(Dataset entries)
--- START ---

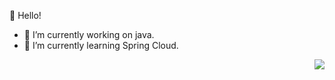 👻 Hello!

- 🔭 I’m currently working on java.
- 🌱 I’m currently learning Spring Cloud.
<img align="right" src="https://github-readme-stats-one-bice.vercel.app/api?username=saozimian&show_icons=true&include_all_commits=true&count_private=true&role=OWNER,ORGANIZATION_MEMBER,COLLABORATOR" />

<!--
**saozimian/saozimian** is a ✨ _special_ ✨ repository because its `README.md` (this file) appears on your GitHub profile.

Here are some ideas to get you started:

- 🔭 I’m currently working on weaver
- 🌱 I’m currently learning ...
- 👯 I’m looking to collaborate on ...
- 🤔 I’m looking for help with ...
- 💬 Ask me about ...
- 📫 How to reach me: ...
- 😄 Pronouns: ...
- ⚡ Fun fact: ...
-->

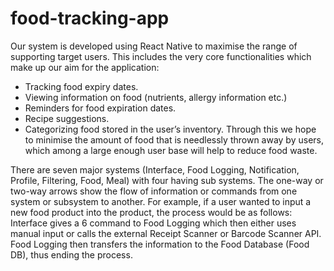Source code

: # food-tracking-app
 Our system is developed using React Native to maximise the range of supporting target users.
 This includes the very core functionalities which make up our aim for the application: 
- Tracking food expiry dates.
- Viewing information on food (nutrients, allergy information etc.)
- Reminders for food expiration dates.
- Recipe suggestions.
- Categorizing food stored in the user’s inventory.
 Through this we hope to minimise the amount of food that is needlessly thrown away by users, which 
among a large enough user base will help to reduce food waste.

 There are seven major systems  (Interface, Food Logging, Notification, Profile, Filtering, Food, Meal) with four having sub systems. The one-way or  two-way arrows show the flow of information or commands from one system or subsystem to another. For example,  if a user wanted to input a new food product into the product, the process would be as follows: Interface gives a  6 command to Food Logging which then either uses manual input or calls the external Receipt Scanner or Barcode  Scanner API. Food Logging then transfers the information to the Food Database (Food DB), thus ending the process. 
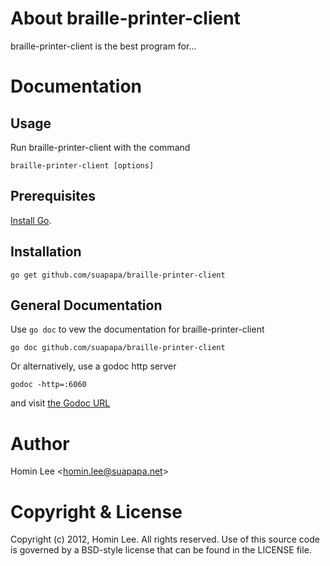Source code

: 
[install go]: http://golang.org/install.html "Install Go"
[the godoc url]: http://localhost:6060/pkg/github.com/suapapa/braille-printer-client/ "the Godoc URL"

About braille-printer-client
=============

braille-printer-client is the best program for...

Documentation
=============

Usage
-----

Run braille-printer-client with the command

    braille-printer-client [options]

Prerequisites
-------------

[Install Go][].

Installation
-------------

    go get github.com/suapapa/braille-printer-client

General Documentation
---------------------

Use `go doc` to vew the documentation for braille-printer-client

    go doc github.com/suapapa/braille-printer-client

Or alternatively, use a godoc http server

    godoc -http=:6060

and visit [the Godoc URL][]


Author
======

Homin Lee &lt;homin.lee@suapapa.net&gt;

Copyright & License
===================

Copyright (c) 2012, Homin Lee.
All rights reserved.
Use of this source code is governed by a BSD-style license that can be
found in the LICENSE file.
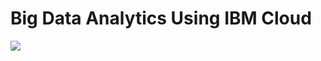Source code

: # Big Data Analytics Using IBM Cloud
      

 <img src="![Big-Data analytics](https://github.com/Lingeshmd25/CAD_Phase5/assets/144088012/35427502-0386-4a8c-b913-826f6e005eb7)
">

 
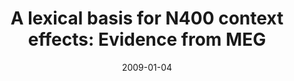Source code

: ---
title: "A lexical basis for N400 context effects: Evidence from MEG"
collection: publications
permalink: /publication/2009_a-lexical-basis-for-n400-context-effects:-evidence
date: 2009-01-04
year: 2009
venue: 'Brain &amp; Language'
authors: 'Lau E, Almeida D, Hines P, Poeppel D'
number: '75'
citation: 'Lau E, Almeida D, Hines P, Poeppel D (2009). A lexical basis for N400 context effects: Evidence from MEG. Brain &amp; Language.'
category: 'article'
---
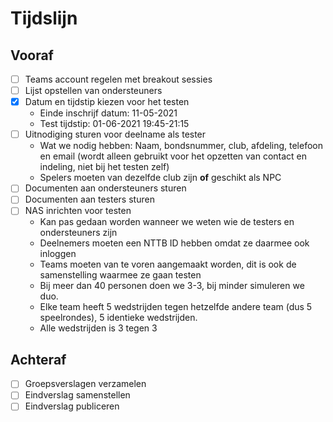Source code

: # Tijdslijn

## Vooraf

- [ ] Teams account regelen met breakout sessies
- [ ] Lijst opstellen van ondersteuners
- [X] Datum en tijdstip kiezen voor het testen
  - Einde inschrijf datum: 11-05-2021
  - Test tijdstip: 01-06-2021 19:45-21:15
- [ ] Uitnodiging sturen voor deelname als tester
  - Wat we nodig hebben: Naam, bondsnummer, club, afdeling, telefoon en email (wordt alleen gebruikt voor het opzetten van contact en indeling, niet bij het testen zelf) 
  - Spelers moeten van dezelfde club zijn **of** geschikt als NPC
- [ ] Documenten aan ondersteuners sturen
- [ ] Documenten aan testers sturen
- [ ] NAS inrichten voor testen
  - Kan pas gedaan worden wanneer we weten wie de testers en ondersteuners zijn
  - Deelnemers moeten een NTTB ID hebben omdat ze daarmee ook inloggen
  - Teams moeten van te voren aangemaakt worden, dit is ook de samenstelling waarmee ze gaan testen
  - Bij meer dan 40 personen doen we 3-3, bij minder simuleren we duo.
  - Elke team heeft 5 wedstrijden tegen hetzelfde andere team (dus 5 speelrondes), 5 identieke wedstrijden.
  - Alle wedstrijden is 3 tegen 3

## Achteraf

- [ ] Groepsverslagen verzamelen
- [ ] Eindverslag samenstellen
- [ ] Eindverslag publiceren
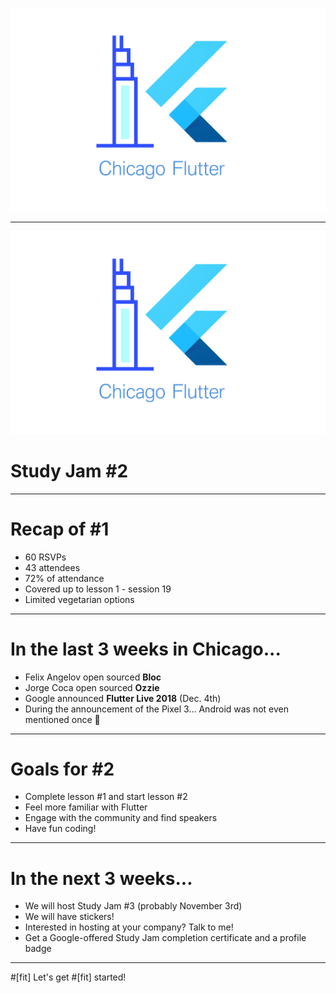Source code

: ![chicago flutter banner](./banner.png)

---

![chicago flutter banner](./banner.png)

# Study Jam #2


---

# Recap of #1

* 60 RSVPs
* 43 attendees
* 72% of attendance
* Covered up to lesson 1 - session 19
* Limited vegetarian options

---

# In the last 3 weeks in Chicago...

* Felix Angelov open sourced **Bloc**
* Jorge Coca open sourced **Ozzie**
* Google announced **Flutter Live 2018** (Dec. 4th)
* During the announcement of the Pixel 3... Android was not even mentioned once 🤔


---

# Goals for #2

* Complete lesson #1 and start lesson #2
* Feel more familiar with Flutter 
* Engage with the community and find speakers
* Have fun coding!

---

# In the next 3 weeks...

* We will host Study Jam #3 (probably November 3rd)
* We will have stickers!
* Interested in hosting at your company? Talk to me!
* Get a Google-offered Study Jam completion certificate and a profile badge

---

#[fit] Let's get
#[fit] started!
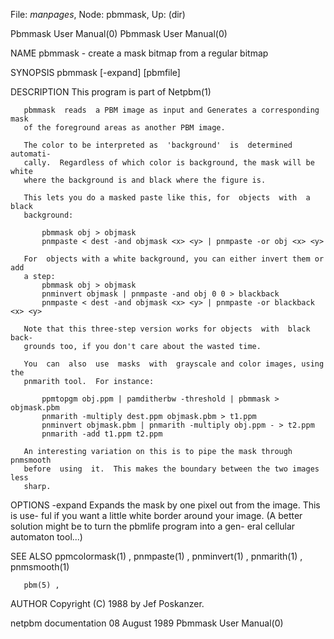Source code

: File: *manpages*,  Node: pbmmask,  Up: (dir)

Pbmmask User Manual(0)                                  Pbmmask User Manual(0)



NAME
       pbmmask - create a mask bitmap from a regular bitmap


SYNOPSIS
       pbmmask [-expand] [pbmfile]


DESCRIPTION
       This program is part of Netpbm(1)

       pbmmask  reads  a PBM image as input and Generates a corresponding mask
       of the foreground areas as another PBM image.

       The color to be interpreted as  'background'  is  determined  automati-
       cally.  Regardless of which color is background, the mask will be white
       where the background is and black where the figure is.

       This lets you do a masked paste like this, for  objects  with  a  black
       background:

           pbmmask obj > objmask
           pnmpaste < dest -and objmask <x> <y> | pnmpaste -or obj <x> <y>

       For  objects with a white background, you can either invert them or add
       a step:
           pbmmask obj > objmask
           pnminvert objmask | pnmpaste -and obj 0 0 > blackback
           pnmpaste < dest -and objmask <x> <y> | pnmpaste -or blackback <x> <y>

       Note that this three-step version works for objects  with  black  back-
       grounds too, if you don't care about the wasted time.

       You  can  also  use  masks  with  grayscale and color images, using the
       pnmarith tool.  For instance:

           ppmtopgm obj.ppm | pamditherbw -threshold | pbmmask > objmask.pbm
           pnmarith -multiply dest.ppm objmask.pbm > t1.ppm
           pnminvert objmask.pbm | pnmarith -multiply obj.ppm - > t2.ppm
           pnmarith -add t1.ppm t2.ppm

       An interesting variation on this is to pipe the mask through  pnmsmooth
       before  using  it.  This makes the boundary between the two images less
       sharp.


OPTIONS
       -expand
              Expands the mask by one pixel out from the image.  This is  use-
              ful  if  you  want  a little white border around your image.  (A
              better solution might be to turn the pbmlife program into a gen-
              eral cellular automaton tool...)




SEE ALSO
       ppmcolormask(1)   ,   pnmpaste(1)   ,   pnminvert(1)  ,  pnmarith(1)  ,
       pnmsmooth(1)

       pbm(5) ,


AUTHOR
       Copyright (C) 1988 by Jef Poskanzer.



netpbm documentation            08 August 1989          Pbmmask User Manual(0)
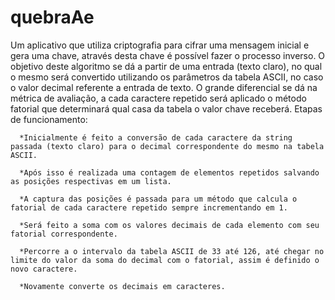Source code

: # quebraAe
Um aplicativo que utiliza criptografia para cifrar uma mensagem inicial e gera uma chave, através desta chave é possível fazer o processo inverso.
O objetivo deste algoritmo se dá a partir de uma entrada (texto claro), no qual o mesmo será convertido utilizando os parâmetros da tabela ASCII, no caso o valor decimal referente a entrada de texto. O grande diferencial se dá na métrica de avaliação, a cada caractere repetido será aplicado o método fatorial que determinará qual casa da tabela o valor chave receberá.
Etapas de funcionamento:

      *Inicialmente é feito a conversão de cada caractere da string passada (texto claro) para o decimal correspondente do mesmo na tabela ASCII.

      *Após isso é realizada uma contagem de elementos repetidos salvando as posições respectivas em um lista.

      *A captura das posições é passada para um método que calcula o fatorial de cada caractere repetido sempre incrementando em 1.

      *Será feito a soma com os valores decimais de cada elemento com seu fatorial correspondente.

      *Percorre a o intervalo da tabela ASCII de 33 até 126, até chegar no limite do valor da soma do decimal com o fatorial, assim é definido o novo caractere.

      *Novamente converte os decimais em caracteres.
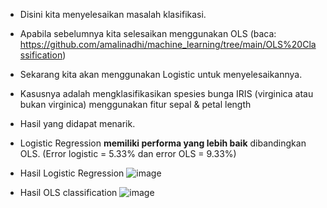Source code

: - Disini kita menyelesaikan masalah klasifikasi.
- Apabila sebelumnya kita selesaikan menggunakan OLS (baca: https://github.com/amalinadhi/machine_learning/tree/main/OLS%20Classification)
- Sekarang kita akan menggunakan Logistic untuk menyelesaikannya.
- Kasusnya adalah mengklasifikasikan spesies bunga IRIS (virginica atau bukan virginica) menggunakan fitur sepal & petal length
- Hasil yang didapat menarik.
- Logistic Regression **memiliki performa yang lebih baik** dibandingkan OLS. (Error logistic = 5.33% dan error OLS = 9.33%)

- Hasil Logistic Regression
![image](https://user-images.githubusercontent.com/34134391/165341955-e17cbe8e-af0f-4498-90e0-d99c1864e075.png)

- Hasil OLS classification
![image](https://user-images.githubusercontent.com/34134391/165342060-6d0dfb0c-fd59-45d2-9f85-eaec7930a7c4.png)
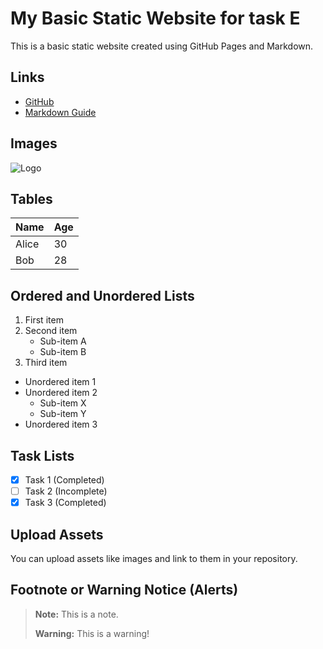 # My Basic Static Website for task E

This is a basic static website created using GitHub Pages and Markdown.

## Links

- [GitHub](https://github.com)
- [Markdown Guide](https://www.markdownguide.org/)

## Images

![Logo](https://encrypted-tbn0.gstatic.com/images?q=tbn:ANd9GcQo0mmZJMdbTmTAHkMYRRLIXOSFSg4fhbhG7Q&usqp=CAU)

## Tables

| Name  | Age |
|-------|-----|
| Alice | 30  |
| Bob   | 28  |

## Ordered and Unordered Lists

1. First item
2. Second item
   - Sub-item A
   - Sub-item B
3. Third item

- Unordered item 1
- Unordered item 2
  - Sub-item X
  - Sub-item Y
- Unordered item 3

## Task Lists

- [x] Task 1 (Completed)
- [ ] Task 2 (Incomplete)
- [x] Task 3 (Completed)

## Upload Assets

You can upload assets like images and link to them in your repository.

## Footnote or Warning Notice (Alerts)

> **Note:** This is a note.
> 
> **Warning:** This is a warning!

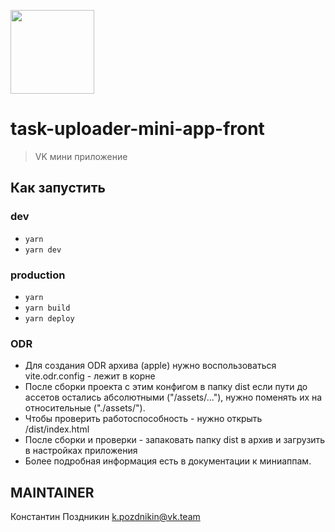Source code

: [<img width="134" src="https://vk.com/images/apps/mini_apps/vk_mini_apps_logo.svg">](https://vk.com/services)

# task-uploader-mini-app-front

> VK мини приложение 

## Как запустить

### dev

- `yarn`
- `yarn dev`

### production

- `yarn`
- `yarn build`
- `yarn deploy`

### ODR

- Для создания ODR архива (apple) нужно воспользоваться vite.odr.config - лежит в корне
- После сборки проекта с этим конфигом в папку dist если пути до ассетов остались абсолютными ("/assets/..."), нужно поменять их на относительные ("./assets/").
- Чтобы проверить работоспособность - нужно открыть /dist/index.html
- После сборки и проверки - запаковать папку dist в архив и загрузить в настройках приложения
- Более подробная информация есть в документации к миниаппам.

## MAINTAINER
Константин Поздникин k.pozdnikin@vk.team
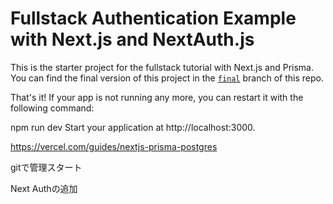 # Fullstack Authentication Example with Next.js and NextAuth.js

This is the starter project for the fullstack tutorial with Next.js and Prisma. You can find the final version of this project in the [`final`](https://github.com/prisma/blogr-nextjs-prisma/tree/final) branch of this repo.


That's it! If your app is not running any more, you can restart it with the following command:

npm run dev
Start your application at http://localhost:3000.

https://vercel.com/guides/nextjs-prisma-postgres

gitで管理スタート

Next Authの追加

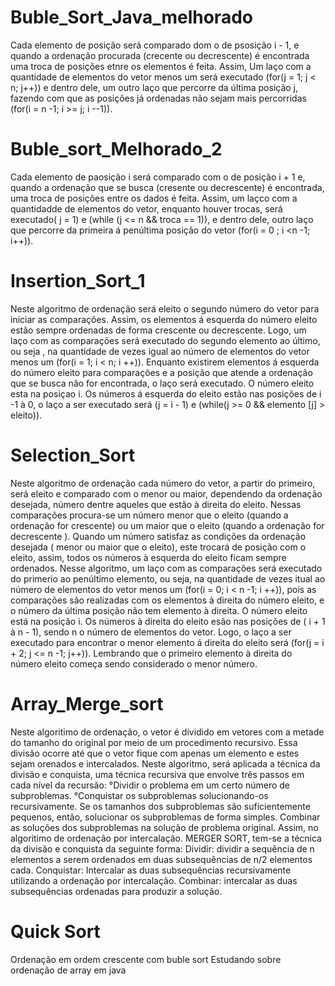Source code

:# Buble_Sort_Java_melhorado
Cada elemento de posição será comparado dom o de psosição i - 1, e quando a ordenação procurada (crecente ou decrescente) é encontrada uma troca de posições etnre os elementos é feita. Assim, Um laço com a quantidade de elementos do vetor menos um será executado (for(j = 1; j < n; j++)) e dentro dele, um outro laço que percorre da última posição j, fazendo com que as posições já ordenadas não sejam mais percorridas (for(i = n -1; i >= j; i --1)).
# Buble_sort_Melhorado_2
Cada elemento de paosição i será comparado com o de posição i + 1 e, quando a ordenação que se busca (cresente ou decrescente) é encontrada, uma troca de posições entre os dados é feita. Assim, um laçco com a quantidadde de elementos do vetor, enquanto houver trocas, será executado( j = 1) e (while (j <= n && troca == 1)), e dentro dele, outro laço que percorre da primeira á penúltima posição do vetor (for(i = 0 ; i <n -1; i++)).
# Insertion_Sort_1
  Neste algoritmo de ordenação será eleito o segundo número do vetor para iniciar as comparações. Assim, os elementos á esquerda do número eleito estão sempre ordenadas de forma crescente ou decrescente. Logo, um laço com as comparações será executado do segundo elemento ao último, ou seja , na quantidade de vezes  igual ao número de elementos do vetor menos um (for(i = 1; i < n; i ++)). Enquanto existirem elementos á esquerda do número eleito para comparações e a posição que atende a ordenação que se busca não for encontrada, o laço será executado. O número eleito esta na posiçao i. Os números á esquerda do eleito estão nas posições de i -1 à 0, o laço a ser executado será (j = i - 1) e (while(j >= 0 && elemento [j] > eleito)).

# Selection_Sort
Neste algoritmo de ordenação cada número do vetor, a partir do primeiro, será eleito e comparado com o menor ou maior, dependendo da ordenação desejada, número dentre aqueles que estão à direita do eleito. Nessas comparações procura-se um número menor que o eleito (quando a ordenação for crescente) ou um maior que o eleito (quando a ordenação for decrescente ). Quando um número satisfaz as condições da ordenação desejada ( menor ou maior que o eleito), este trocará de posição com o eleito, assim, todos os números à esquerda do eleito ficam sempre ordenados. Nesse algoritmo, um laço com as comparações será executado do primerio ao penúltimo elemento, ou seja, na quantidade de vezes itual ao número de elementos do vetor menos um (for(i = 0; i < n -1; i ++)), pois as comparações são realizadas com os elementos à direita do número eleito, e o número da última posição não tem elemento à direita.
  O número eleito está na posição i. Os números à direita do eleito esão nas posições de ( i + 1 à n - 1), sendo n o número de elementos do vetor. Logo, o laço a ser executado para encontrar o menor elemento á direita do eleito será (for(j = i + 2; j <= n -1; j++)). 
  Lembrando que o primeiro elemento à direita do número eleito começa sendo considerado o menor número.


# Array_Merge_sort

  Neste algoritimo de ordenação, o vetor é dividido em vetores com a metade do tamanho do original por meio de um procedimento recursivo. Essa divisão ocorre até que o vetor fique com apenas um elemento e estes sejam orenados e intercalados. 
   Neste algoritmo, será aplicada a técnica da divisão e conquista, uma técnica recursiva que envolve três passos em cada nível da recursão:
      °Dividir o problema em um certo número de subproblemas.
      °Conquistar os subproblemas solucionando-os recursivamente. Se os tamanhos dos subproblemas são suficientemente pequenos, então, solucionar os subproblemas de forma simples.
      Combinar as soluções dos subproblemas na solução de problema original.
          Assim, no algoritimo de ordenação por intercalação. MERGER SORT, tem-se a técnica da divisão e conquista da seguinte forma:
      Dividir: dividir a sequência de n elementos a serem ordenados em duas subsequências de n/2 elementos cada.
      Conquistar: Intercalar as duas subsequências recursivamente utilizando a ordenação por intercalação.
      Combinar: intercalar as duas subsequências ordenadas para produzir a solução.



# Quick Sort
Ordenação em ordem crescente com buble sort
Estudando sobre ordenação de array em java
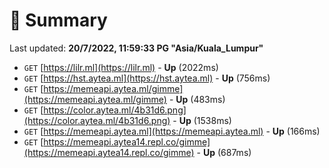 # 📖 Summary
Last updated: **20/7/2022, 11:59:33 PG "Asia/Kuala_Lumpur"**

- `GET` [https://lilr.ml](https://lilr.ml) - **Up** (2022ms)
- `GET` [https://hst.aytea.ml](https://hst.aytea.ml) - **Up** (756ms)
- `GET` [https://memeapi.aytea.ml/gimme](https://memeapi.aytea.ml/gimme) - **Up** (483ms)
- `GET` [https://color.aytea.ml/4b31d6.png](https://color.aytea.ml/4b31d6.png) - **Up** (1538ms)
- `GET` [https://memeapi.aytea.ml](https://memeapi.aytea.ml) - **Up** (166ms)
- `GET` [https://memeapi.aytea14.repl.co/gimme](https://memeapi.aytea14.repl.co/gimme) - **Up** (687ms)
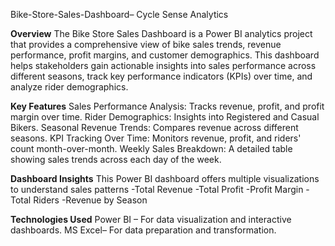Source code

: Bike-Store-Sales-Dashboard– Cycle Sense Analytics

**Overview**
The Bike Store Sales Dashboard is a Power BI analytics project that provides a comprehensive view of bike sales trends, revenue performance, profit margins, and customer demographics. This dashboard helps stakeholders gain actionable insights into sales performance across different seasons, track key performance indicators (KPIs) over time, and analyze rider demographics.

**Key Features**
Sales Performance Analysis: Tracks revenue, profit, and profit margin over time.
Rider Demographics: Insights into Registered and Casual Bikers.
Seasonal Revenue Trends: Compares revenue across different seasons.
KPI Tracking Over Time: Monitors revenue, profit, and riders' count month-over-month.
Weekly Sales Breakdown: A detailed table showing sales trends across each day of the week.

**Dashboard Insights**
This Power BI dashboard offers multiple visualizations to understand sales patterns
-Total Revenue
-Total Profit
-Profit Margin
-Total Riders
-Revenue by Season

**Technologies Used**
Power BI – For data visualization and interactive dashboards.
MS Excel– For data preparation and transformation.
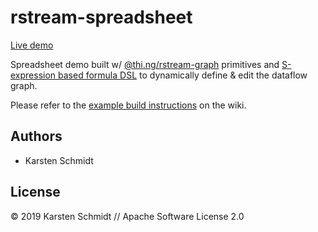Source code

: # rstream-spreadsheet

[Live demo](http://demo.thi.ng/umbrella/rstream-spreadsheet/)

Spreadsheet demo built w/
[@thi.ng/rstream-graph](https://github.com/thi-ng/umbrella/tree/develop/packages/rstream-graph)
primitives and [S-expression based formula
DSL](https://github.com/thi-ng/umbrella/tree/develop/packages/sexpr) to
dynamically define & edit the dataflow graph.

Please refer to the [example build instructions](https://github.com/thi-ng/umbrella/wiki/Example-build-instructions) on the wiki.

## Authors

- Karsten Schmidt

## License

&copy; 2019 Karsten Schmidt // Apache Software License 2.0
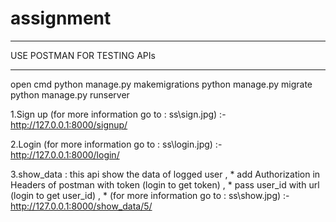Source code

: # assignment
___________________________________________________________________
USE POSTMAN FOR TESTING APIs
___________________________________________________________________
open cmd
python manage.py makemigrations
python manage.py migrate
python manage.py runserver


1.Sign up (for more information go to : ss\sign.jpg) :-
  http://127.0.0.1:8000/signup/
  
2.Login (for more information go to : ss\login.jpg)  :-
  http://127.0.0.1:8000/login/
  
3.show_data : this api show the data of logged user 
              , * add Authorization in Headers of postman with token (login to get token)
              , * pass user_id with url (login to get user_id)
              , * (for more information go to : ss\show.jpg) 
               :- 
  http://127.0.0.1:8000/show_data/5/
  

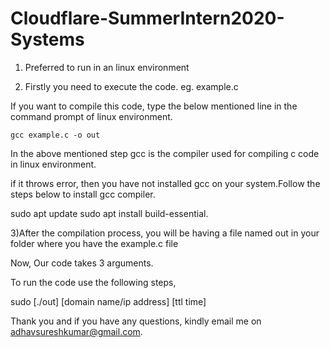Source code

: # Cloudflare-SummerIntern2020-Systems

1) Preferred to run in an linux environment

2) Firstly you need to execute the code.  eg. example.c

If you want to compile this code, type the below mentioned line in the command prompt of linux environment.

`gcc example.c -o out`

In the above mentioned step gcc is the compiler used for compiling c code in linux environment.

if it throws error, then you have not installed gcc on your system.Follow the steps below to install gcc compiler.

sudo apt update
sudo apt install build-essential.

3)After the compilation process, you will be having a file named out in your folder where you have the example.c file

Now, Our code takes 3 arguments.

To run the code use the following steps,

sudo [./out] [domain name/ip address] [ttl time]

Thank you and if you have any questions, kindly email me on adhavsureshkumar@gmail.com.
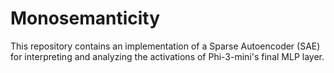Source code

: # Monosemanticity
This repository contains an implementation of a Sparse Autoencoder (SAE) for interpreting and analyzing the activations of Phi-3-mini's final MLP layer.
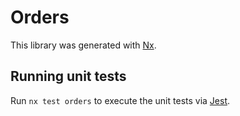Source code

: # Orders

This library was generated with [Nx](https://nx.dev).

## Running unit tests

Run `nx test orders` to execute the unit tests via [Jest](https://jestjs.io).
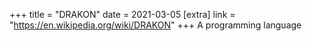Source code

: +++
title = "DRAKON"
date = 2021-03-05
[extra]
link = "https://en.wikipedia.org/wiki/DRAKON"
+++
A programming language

--- END ---

WHAT NEEDS TO BE DONE: Nothing but the lines from the one containing "This library was" through the last line of the data should appear in the answer, copied exactly, with pictures excluded.

ANSWER SPACE:
This library was generated with [Nx](https://nx.dev).

## Running unit tests

Run `nx test orders` to execute the unit tests via [Jest](https://jestjs.io).
Source code

: +++
title = "DRAKON"
date = 2021-03-05
[extra]
link = "https://en.wikipedia.org/wiki/DRAKON"
+++
A programming language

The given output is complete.